Madame la garde des sceaux, nous l'avons déjà dit, si vous souhaitez augmenter les moyens de la justice, et nous en prenons acte, ils restent à ce point insuffisants que vous avez envie et besoin de transférer certaines tâches vers d'autres organismes. C'est parfaitement légitime pour un certain nombre d'entre elles, qui relèvent de la constatation ; cela ne l'est pas dès lors qu'elles exigent une décision judiciaire. Entre la constatation et la décision, il y a une grande marge, que l'article 6 ignore.
Il est vrai que c'est sous forme expérimentale – et, pour ma part, je suis rarement opposé aux expérimentations – mais nous souhaiterions que cette expérimentation se fasse sous conditions, à commencer par celle de l'accord entre les parties.
Le filet de sécurité que vous proposez n'est pas suffisant, madame la garde des sceaux.
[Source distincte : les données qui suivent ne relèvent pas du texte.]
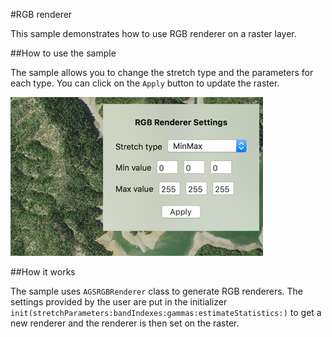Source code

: #RGB renderer

This sample demonstrates how to use RGB renderer on a raster layer.

##How to use the sample

The sample allows you to change the stretch type and the parameters for each type. You can click on the `Apply` button to update the raster.

![](image1.png)

##How it works

The sample uses `AGSRGBRenderer` class to generate RGB renderers. The settings provided by the user are put in the initializer `init(stretchParameters:bandIndexes:gammas:estimateStatistics:)` to get a new renderer and the renderer is then set on the raster.



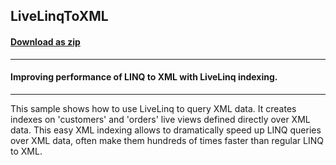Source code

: ## LiveLinqToXML
#### [Download as zip](https://grapecity.github.io/DownGit/#/home?url=https://github.com/GrapeCity/ComponentOne-WPF-Samples/tree/master/NET_4.5.2/C1.WPF.DataSource/CS/LiveLinq/HowTo/Indexing/LiveLinqToXML)
____
#### Improving performance of LINQ to XML with LiveLinq indexing.
____
This sample shows how to use LiveLinq to query XML data. It creates
indexes on 'customers' and 'orders' live views defined directly
over XML data. This easy XML indexing allows to dramatically speed up
LINQ queries over XML data, often make them hundreds of times faster
than regular LINQ to XML.





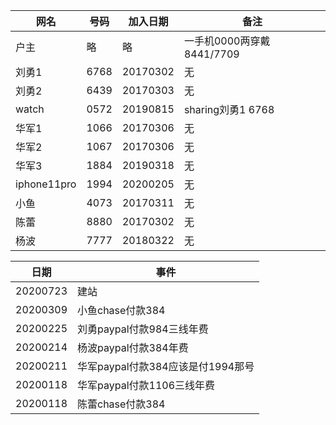 网名 | 号码 | 加入日期 | 备注
--- | --- | --- | ---
户主|略|略|一手机0000两穿戴8441/7709
刘勇1|6768|20170302|无
刘勇2|6439|20170303|无
watch|0572|20190815|sharing刘勇1 6768
华军1|1066|20170306|无
华军2|1067|20170306|无
华军3|1884|20190318|无
iphone11pro|1994|20200205|无
小鱼|4073|20170311|无
陈蕾|8880|20170302|无
杨波|7777|20180322|无


日期 | 事件
--- | ---
20200723|建站
20200309|小鱼chase付款384
20200225|刘勇paypal付款984三线年费
20200214|杨波paypal付款384年费
20200211|华军paypal付款384应该是付1994那号
20200118|华军paypal付款1106三线年费
20200118|陈蕾chase付款384
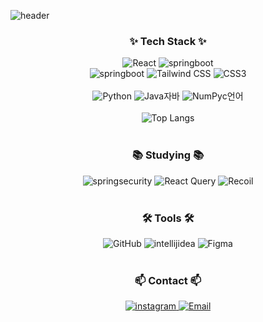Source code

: ![header](https://capsule-render.vercel.app/api?type=waving&color=random&height=300&section=header&text=HELLO%20THERE-nl-I’m%20Suho%20Kim,%20a%20developer%20who%20loves%20climbing.&fontSize=35)



<h3 align="center">✨ Tech Stack ✨</h3>

<div align="center">
  <img src="https://img.shields.io/badge/react-20232a.svg?style=for-the-badge&logo=react&logoColor=61DAFB" alt="React" />
  <img src="https://img.shields.io/badge/javascript-F7DF1E.svg?style=for-the-badge&logo=javascript&logoColor=20232a" alt="springboot" />
</div>

<div align="center">
  <img src="https://img.shields.io/badge/springboot-6DB33F.svg?style=for-the-badge&logo=springboot&logoColor=white" alt="springboot" />
  <img src="https://img.shields.io/badge/tailwindcss-1daabb.svg?style=for-the-badge&logo=tailwind-css&logoColor=white" alt="Tailwind CSS" />
  <img src="https://img.shields.io/badge/css3-1572B6.svg?style=for-the-badge&logo=css3&logoColor=white" alt="CSS3" />
</div>


<br>

<div align="center">
  <img src="https://img.shields.io/badge/python-3670A0?style=for-the-badge&logo=python&logoColor=ffdd54" alt="Python" />
  <img src="https://img.shields.io/badge" alt="Java" />자바
  <img src="https://img.shields.io/badge/numpy-4d77cf.svg?style=for-the-badge&logo=numpy&logoColor=white" alt="NumPy" />c언어
</div>

<br>

<div align="center">
  <img src="https://github-readme-stats.vercel.app/api/top-langs/?username=suhokym&layout=compact" alt="Top Langs">
</div>

<br>

<h3 align="center">📚 Studying 📚</h3>

<div align="center">
  <img src="https://img.shields.io/badge/springsecurity-6DB33F.svg?style=for-the-badge&logo=springsecurity&logoColor=white" alt="springsecurity" />
  <img src="https://img.shields.io/badge/React%20Query-FF4154?style=for-the-badge&logo=react%20query&logoColor=white" alt="React Query" />
  <img src="https://img.shields.io/badge/Recoil-3578E5?style=for-the-badge&logo=recoil&logoColor=white" alt="Recoil" />
</div>

<br>

<h3 align="center">🛠 Tools 🛠</h3>

<div align="center">
  <img src="https://img.shields.io/badge/github-181717.svg?style=for-the-badge&logo=github&logoColor=white" alt="GitHub" />
    <img src="https://img.shields.io/badge/intellijidea-08253c.svg?style=for-the-badge&logo=intellijidea&logoColor=000000" alt="intellijidea" />
  <img src="https://img.shields.io/badge/figma-F24E1E.svg?style=for-the-badge&logo=figma&logoColor=white" alt="Figma" />
</div>

<br>

<h3 align="center">📫 Contact 📫</h3>

<div align="center">
  <a href="[https://velog.io/@oka1313](https://www.instagram.com/protector_kim)">
    <img src="https://img.shields.io/badge/instagram-2C2C32.svg?style=for-the-badge&logo=instagram&logoColor=FF0069" alt="instagram" />
  </a>
  <a href="mailto:suhokym@gmail.com">
    <img src="https://img.shields.io/badge/suhokym@gmail.com-D14836?style=for-the-badge&logo=gmail&logoColor=white" alt="Email" />
  </a>
</div>
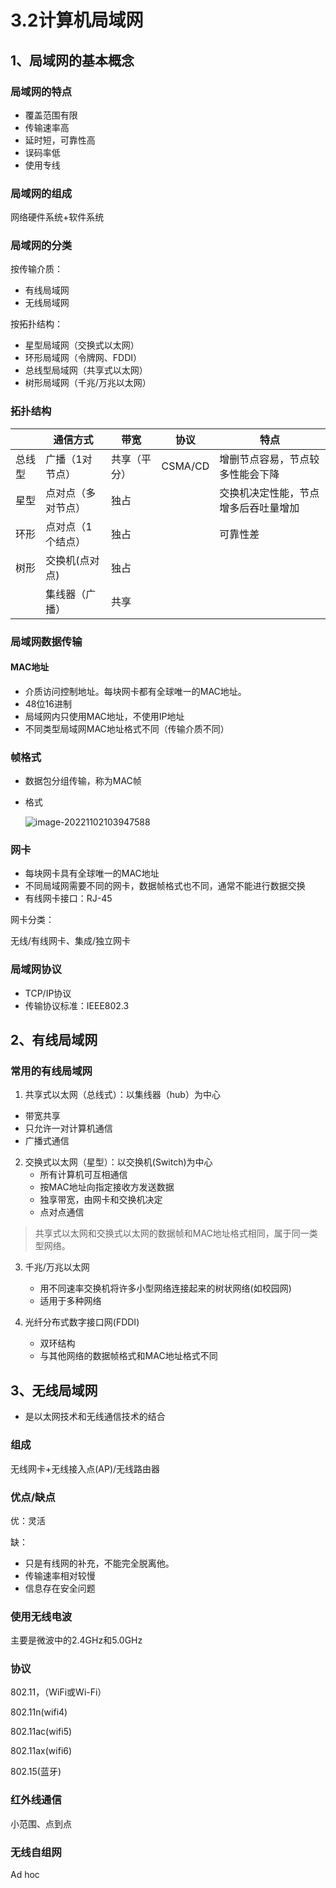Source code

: # 3.2计算机局域网

## 1、局域网的基本概念

### 局域网的特点

- 覆盖范围有限
- 传输速率高
- 延时短，可靠性高
- 误码率低
- 使用专线

### 局域网的组成

网络硬件系统+软件系统

### 局域网的分类

按传输介质：

- 有线局域网
- 无线局域网

按拓扑结构：

- 星型局域网（交换式以太网）
- 环形局域网（令牌网、FDDI）
- 总线型局域网（共享式以太网）
- 树形局域网（千兆/万兆以太网）



### 拓扑结构

|        | 通信方式           | 带宽         | 协议    | 特点                                 |
| ------ | ------------------ | ------------ | ------- | ------------------------------------ |
| 总线型 | 广播（1对节点）    | 共享（平分） | CSMA/CD | 增删节点容易，节点较多性能会下降     |
| 星型   | 点对点（多对节点） | 独占         |         | 交换机决定性能，节点增多后吞吐量增加 |
| 环形   | 点对点（1个结点）  | 独占         |         | 可靠性差                             |
| 树形   | 交换机(点对点)     | 独占         |         |                                      |
|        | 集线器（广播）     | 共享         |         |                                      |



### 局域网数据传输

#### MAC地址

- 介质访问控制地址。每块网卡都有全球唯一的MAC地址。
- 48位16进制
- 局域网内只使用MAC地址，不使用IP地址
- 不同类型局域网MAC地址格式不同（传输介质不同）

### 帧格式

- 数据包分组传输，称为MAC帧

- 格式

  ![image-20221102103947588](https://xingqiu-tuchuang-1256524210.cos.ap-shanghai.myqcloud.com/13837/image-20221102103947588.png)



### 网卡

- 每块网卡具有全球唯一的MAC地址
- 不同局域网需要不同的网卡，数据帧格式也不同，通常不能进行数据交换
- 有线网卡接口：RJ-45

网卡分类：

无线/有线网卡、集成/独立网卡

### 局域网协议

- TCP/IP协议
- 传输协议标准：IEEE802.3

## 2、有线局域网

### 常用的有线局域网

1. 共享式以太网（总线式）：以集线器（hub）为中心

- 带宽共享
- 只允许一对计算机通信
- 广播式通信

2. 交换式以太网（星型）：以交换机(Switch)为中心
   - 所有计算机可互相通信
   - 按MAC地址向指定接收方发送数据
   - 独享带宽，由网卡和交换机决定
   - 点对点通信

> 共享式以太网和交换式以太网的数据帧和MAC地址格式相同，属于同一类型网络。

3. 千兆/万兆以太网
   - 用不同速率交换机将许多小型网络连接起来的树状网络(如校园网)
   - 适用于多种网络

4. 光纤分布式数字接口网(FDDI)
   - 双环结构
   - 与其他网络的数据帧格式和MAC地址格式不同

## 3、无线局域网

- 是以太网技术和无线通信技术的结合

### 组成

无线网卡+无线接入点(AP)/无线路由器

### 优点/缺点

优：灵活

缺：

- 只是有线网的补充，不能完全脱离他。
- 传输速率相对较慢
- 信息存在安全问题

### 使用无线电波

主要是微波中的2.4GHz和5.0GHz

### 协议

802.11，（WiFi或Wi-Fi）

802.11n(wifi4)

802.11ac(wifi5)

802.11ax(wifi6)

802.15(蓝牙)

### 红外线通信

小范围、点到点

### 无线自组网

Ad hoc



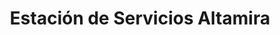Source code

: ---
title: "Estación de Servicios Altamira"
url: /caracas/estacion-de-servicios-altamira/
shop: comodidad
---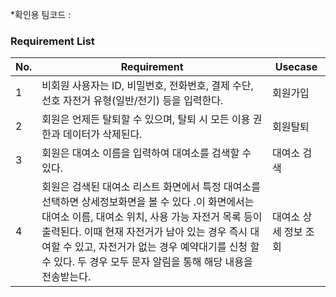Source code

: *확인용 팀코드 : 
### Requirement List
| No. | Requirement | Usecase |
| --- | --- | --- |
| 1 | 비회원 사용자는 ID, 비밀번호, 전화번호, 결제 수단, 선호 자전거 유형(일반/전기) 등을 입력한다. | 회원가입 |
| 2 | 회원은 언제든 탈퇴할 수 있으며, 탈퇴 시 모든 이용 권한과 데이터가 삭제된다. | 회원탈퇴 |
| 3 | 회원은 대여소 이름을 입력하여 대여소를 검색할 수 있다. | 대여소 검색 |
| 4 | 회원은 검색된 대여소 리스트 화면에서 특정 대여소를 선택하면 상세정보화면을 볼 수 있다 .이 화면에서는 대여소 이름, 대여소 위치, 사용 가능 자전거 목록 등이 출력된다. 이때 현재 자전거가 남아 있는 경우 즉시 대여할 수 있고, 자전거가 없는 경우 예약대기를 신청 할 수 있다. 두 경우 모두 문자 알림을 통해 해당 내용을 전송받는다. | 대여소 상세 정보 조회 |
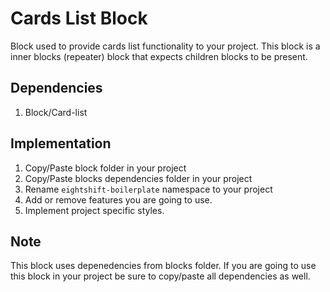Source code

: # Cards List Block

Block used to provide cards list functionality to your project. This block is a inner blocks (repeater) block that expects children blocks to be present.

## Dependencies

1. Block/Card-list

## Implementation
1. Copy/Paste block folder in your project
2. Copy/Paste blocks dependencies folder in your project
3. Rename `eightshift-boilerplate` namespace to your project
4. Add or remove features you are going to use.
5. Implement project specific styles.

## Note
This block uses depenedencies from blocks folder. If you are going to use this block in your project be sure to copy/paste all dependencies as well.
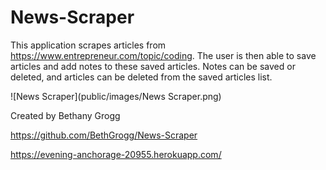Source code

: # News-Scraper

This application scrapes articles from https://www.entrepreneur.com/topic/coding.  The user is then able to save articles and add notes to these saved articles.  Notes can be saved or deleted, and articles can be deleted from the saved articles list.

![News Scraper](public/images/News Scraper.png)


Created by Bethany Grogg

https://github.com/BethGrogg/News-Scraper

https://evening-anchorage-20955.herokuapp.com/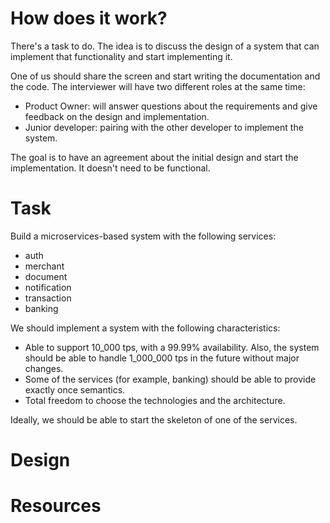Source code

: # How does it work?

There's a task to do. The idea is to discuss the design of a system that can
implement that functionality and start implementing it.

One of us should share the screen and start writing the documentation and the
code. The interviewer will have two different roles at the same time:

- Product Owner: will answer questions about the requirements and give feedback
  on the design and implementation.
- Junior developer: pairing with the other developer to implement the system.

The goal is to have an agreement about the initial design and start the
implementation. It doesn't need to be functional.

# Task

Build a microservices-based system with the following services: 

- auth
- merchant
- document
- notification
- transaction
- banking

We should implement a system with the following characteristics:

- Able to support 10_000 tps, with a 99.99% availability. Also, the system
  should be able to handle 1_000_000 tps in the future without major changes.
- Some of the services (for example, banking) should be able to provide exactly
  once semantics.
- Total freedom to choose the technologies and the architecture.

Ideally, we should be able to start the skeleton of one of the services.

# Design 


# Resources
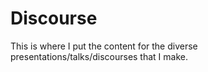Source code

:# Discourse

This is where I put the content for the diverse presentations/talks/discourses that I make.
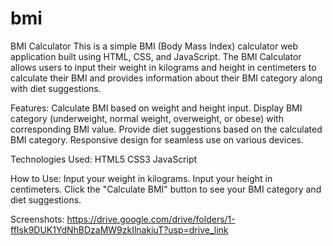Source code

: # bmi
BMI Calculator
This is a simple BMI (Body Mass Index) calculator web application built using HTML, CSS, and JavaScript. The BMI Calculator allows users to input their weight in kilograms and height in centimeters to calculate their BMI and provides information about their BMI category along with diet suggestions.

Features:
Calculate BMI based on weight and height input.
Display BMI category (underweight, normal weight, overweight, or obese) with corresponding BMI value.
Provide diet suggestions based on the calculated BMI category.
Responsive design for seamless use on various devices.

Technologies Used:
HTML5
CSS3
JavaScript

How to Use:
Input your weight in kilograms.
Input your height in centimeters.
Click the "Calculate BMI" button to see your BMI category and diet suggestions.

Screenshots:
https://drive.google.com/drive/folders/1-ffIsk9DUK1YdNhBDzaMW9zkIlnakiuT?usp=drive_link


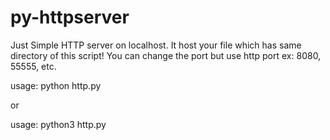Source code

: # py-httpserver
Just Simple HTTP server on localhost. It host your file which has same directory of this script!
You can change the port but use http port ex: 8080, 55555, etc.

usage: python http.py

or

usage: python3 http.py
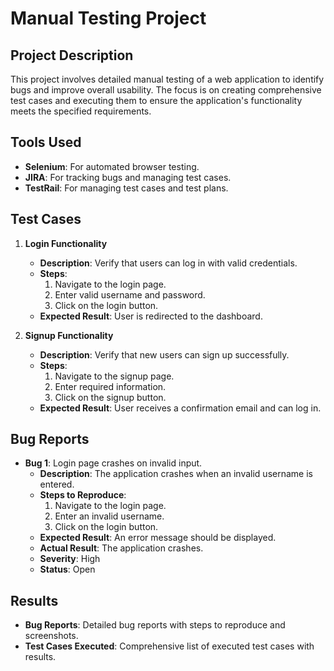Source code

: # Manual Testing Project

## Project Description

This project involves detailed manual testing of a web application to identify bugs and improve overall usability. The focus is on creating comprehensive test cases and executing them to ensure the application's functionality meets the specified requirements.

## Tools Used

- **Selenium**: For automated browser testing.
- **JIRA**: For tracking bugs and managing test cases.
- **TestRail**: For managing test cases and test plans.

## Test Cases

1. **Login Functionality**
   - **Description**: Verify that users can log in with valid credentials.
   - **Steps**:
     1. Navigate to the login page.
     2. Enter valid username and password.
     3. Click on the login button.
   - **Expected Result**: User is redirected to the dashboard.

2. **Signup Functionality**
   - **Description**: Verify that new users can sign up successfully.
   - **Steps**:
     1. Navigate to the signup page.
     2. Enter required information.
     3. Click on the signup button.
   - **Expected Result**: User receives a confirmation email and can log in.

## Bug Reports

- **Bug 1**: Login page crashes on invalid input.
  - **Description**: The application crashes when an invalid username is entered.
  - **Steps to Reproduce**:
    1. Navigate to the login page.
    2. Enter an invalid username.
    3. Click on the login button.
  - **Expected Result**: An error message should be displayed.
  - **Actual Result**: The application crashes.
  - **Severity**: High
  - **Status**: Open

## Results

- **Bug Reports**: Detailed bug reports with steps to reproduce and screenshots.
- **Test Cases Executed**: Comprehensive list of executed test cases with results.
Il n'est pas satisfaisant de recourir au tribunal au cas où, éventuellement, si cela se présentait, quelqu'un constatait, imaginait, évaluait ou pensait qu'il pourrait y avoir manifestement un déséquilibre excessif. Après qu'un magistrat aurait évalué la situation individuelle des personnes, son jugement pourrait être modifié par quelqu'un qui n'est ni formé, ni mandaté, ni légitime pour cela, le directeur de la CAF. Ce ne serait finalement qu'à titre d'exception qu'un juge pourrait intervenir s'il était amené à penser qu'existe un déséquilibre excessif ! Franchement, je pense que ce n'est pas de bonne méthode.
Nous proposons qu'en cas d'accord entre les parties, on ne dérange par le magistrat : c'est une forme de conciliation. C'est ce qui se pratique, ou presque, pour le divorce par consentement mutuel, où le rôle du magistrat se réduit à constater l'accord et à vérifier qu'il n'y a pas de déséquilibre excessif. Ce n'est pas ce que vous proposez.